→ **Task data**:
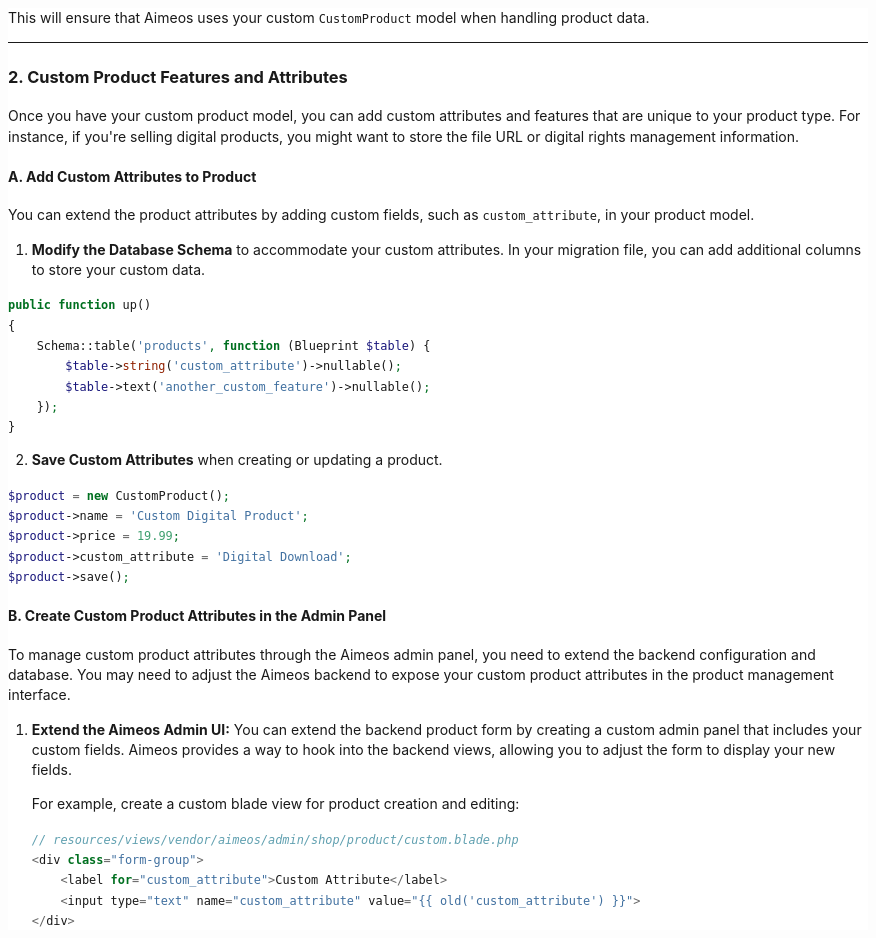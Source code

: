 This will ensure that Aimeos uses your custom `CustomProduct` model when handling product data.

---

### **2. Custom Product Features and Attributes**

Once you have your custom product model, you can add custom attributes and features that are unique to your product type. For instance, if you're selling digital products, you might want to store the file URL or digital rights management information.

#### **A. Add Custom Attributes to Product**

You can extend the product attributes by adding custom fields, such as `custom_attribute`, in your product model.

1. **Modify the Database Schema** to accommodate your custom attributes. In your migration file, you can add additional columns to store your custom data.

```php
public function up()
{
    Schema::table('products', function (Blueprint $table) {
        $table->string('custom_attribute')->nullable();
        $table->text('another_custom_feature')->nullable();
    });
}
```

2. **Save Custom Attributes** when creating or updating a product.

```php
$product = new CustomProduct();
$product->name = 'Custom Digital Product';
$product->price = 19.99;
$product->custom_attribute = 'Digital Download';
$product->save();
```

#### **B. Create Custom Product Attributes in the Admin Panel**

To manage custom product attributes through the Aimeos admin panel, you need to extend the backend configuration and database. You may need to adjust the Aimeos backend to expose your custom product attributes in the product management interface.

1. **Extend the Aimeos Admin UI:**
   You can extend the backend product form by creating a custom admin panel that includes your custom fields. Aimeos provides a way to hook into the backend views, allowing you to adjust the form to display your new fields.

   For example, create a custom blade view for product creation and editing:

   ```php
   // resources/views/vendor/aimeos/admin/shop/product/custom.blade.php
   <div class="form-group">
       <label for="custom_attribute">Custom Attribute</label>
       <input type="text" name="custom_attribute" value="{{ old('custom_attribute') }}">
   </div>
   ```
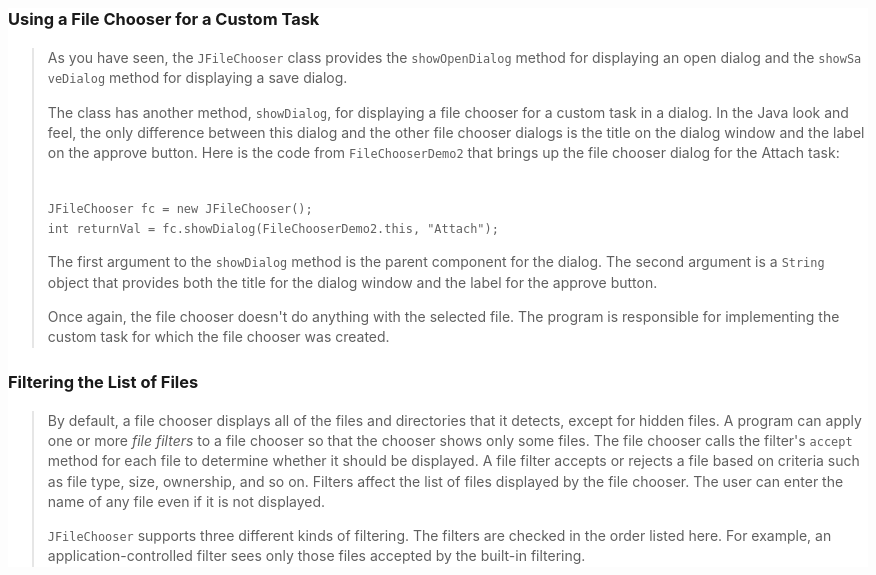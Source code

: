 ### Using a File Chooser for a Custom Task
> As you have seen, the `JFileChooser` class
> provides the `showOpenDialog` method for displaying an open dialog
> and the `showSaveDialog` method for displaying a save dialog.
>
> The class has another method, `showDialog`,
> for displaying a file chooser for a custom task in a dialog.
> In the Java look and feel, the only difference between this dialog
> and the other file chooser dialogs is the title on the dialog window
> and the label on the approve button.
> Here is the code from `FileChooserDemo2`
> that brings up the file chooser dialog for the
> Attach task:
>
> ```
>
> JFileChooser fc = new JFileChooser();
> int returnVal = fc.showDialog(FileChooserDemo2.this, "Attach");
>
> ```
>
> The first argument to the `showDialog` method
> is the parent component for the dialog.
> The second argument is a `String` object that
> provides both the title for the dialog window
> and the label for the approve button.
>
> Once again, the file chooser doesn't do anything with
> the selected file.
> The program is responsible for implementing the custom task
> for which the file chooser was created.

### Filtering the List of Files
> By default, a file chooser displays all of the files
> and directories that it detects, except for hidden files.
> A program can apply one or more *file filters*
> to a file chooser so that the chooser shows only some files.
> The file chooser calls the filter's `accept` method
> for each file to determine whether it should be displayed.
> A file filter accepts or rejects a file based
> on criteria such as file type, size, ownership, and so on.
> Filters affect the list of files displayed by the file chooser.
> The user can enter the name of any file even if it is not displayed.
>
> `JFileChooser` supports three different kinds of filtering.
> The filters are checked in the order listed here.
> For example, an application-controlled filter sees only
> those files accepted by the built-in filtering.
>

→ **Exercise goal**: With the pictures left out, restate word for word every line of the data above, from the first down to the line that contains "You can extend the product".

→ **Solution**:
Source code

: This will ensure that Aimeos uses your custom `CustomProduct` model when handling product data.

---

### **2. Custom Product Features and Attributes**

Once you have your custom product model, you can add custom attributes and features that are unique to your product type. For instance, if you're selling digital products, you might want to store the file URL or digital rights management information.

#### **A. Add Custom Attributes to Product**

You can extend the product attributes by adding custom fields, such as `custom_attribute`, in your product model.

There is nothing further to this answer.